Segment Start: PROVIDED RECORDS

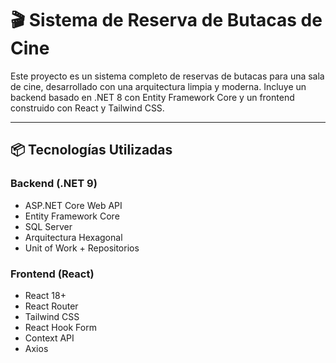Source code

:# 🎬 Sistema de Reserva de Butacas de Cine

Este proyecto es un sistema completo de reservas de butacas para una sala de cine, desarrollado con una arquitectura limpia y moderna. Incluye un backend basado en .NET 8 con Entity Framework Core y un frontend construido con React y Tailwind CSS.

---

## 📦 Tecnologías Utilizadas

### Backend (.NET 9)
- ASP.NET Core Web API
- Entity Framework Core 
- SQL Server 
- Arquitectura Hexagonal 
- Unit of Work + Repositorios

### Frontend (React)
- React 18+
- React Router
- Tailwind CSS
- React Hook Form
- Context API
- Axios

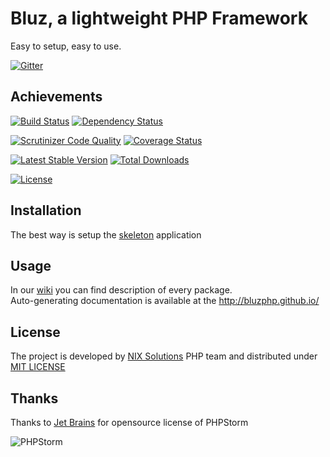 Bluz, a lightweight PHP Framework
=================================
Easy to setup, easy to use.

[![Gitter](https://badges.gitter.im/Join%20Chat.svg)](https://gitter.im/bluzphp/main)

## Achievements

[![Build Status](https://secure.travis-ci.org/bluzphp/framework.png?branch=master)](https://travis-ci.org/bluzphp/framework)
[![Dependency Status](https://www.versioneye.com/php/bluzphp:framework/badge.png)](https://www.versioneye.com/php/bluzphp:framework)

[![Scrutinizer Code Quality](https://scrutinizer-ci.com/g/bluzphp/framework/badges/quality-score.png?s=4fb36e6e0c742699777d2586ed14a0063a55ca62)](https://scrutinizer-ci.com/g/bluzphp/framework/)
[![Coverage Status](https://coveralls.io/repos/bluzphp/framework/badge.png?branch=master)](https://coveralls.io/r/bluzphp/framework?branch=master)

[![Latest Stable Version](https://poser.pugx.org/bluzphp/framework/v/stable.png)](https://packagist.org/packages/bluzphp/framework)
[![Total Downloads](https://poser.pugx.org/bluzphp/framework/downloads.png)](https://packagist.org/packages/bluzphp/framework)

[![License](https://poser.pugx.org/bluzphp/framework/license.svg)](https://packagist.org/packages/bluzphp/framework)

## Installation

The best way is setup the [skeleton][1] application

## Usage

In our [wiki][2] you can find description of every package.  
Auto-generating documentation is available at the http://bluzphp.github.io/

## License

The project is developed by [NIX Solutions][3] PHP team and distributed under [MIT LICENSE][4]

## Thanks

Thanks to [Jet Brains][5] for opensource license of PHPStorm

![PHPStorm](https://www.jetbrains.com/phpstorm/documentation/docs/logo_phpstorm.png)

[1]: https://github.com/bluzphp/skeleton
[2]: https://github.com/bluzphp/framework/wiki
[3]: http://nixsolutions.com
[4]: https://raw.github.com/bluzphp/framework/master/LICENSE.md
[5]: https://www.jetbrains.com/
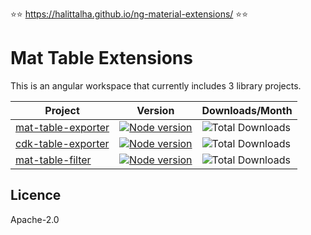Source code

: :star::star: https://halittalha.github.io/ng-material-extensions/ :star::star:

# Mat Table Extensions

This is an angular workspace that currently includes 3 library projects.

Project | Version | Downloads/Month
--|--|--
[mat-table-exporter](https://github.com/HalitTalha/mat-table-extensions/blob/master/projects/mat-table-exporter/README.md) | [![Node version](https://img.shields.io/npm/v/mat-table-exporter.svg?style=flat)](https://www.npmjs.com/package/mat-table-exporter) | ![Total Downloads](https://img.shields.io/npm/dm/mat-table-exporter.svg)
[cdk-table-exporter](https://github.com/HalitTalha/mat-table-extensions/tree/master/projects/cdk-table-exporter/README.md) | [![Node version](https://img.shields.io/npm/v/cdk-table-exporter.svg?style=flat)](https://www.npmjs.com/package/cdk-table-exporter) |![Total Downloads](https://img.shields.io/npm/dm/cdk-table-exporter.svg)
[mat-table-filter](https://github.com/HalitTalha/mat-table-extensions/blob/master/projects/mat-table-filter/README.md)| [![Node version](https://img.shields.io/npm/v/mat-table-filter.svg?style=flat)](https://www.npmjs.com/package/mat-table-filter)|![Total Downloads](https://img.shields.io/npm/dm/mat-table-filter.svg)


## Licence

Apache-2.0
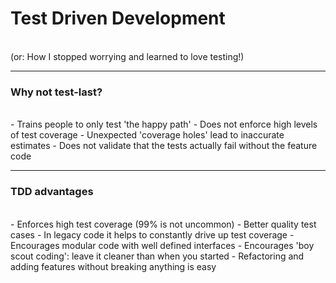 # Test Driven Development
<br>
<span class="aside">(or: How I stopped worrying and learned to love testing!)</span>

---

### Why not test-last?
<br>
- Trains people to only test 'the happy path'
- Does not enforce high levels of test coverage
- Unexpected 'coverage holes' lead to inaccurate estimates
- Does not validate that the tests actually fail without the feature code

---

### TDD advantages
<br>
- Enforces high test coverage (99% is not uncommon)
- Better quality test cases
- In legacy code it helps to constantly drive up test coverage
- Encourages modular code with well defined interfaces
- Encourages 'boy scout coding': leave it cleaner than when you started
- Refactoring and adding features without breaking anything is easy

Segment End: PROVIDED RECORDS

- THE TASK
Every line that holds the word "Does" should be copied from the listing.

- TASK OUTPUT
- Does not enforce high levels of test coverage
- Does not validate that the tests actually fail without the feature code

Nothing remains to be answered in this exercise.